I would say that it is even clearer regarding more complex interactions. “Have you finished that report?” “No, I haven’t.”. The question, if it comes from a good boss, is made from a controlled, tempered Parent state, meaning from an authority position, with a little free Child to inspire equality. Or, if it comes from a colleague, it could be made from a Child to a Child, with a little Parent to inspire responsibility. Or if it is meant as “I hope you didn’t do it; what a nerve to ask for a report”, the Parent is involved by bringing new rules and values to the table. Either way, if you take the Adult state out, not only that your understanding remains, but it also gets more colored and complex.

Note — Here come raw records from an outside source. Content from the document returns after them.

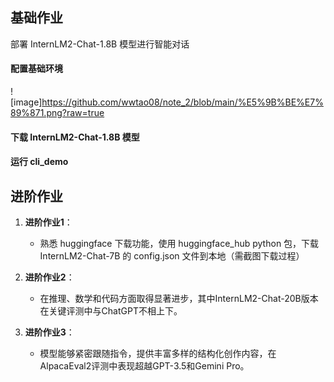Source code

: ## 基础作业 
部署 InternLM2-Chat-1.8B 模型进行智能对话
#### 配置基础环境
![image]https://github.com/wwtao08/note_2/blob/main/%E5%9B%BE%E7%89%871.png?raw=true
#### 下载 InternLM2-Chat-1.8B 模型
#### 运行 cli_demo
## 进阶作业 
1. **进阶作业1**：  
   - 熟悉 huggingface 下载功能，使用 huggingface_hub python 包，下载 InternLM2-Chat-7B 的 config.json 文件到本地（需截图下载过程）  
  
2. **进阶作业2**：  
   - 在推理、数学和代码方面取得显著进步，其中InternLM2-Chat-20B版本在关键评测中与ChatGPT不相上下。  
  
3. **进阶作业3**：  
   - 模型能够紧密跟随指令，提供丰富多样的结构化创作内容，在AlpacaEval2评测中表现超越GPT-3.5和Gemini Pro。 
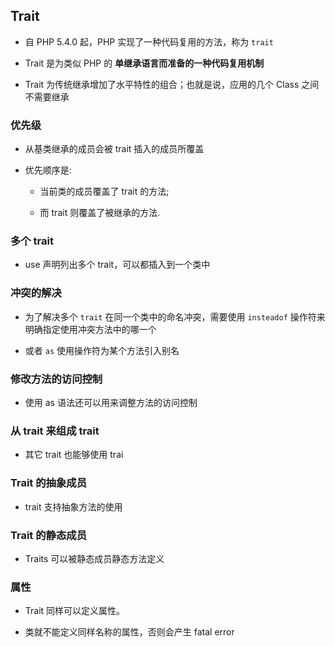 ## Trait
* 自 PHP 5.4.0 起，PHP 实现了一种代码复用的方法，称为 `trait`

* Trait 是为类似 PHP 的  __单继承语言而准备的一种代码复用机制__

* Trait 为传统继承增加了水平特性的组合；也就是说，应用的几个 Class 之间不需要继承


### 优先级
* 从基类继承的成员会被 trait 插入的成员所覆盖

* 优先顺序是: 
    * 当前类的成员覆盖了 trait 的方法;
    
    * 而 trait 则覆盖了被继承的方法.


### 多个 trait
* use 声明列出多个 trait，可以都插入到一个类中


### 冲突的解决
* 为了解决多个 `trait` 在同一个类中的命名冲突，需要使用 `insteadof` 操作符来明确指定使用冲突方法中的哪一个

* 或者 `as` 使用操作符为某个方法引入别名


### 修改方法的访问控制
* 使用 as 语法还可以用来调整方法的访问控制


### 从 trait 来组成 trait
* 其它 trait 也能够使用 trai


### Trait 的抽象成员
* trait 支持抽象方法的使用


### Trait 的静态成员
* Traits 可以被静态成员静态方法定义


### 属性
* Trait 同样可以定义属性。

* 类就不能定义同样名称的属性，否则会产生 fatal error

Considering the information processing aspect of the Adult, we would find it hard to attribute it to the Child or the Parent. But this is not related to behavior. When we acquire or transmit information we are using the Parent-Child duality. We do it either more authoritarian, either more submissively and apologetically. The information processing is done on a different level. The Parent would just present information that is believed, regardless how true it is. When we presented or we dissect it, we use the Parent that knows and we approach those that give us information from this authority position. Otherwise, we accept all of it, without question, from the Child position. When we reach a breakthrough in understanding, the breakthrough just happens. The gestalt gets formed with nobody to form it. And then that identity within, that Adult, will change the information transmitted, the behavior or both.
So, in regards to the human mind, I would argue that there are only two entities or one, if the two entities are either non-differentiated or reintegrated. But I do believe that there is a hierarchy and that the two entities would be part of a more complex entity reasonably named Adult. I do consider the undifferentiated state as the same entity called Adult, even though the name might not be suited for the baby. I guess the “I” (the original name that Freud gave the Ego) is a better suited word. Although, what bears the name Ego now, would not be the same as this concept that I am presenting, because it’s part of a duality.
I know there aren’t many, if any, psychological models with hierarchies, and I know the zeitgeist is against such concepts. Inspired by Ken Wilber and his book “Sex, Ecology and Spirituality”, I do believe there is a holarchy, a healthy hierarchy, a structure that is bigger than its parts and this too applies to the way our mind works.
Why a hierarchy would make sense? First, because we have thoughts that are shared between two entities in our heads and we also refer to ourselves as one being, as if we have a center, a headquarter. Second, if there is a collaboration between the Parent and the Child, it would make sense to have a mediator, to have someone decide how much of which we are using. Third, no matter what behavior we elicit, we sometimes are aware that we (the I, the sense of the first person) are behind that… persona, that mask. We know we are using a tool – our behavior – to produce a result. Forth, there is a psychological growth in humans. We do things years later in ways we didn’t even dream about before. We are still acting as Parents or as Children, but at a whole new level. Neither party can explain how growth happens. Is like new information led to new decisions and that systematically led to change in behavior as a whole. Since it affected the entirety of behavior, I would say that it is likely that it would affect a higher system, that would affect the lower systems in return.
I conclude my presentation at this point, adding that I also think that “I am ok, you are ok” is also on a higher position than the rest (all 4 or 6 others), on the same principal: it includes parts of behavior that can be found in the others. Also, it involves a good dynamic equilibrium between inferiority and superiority (as mentioned above).
Overall, I do believe TA and the whole of psychology would benefit from the adding of a new dimension.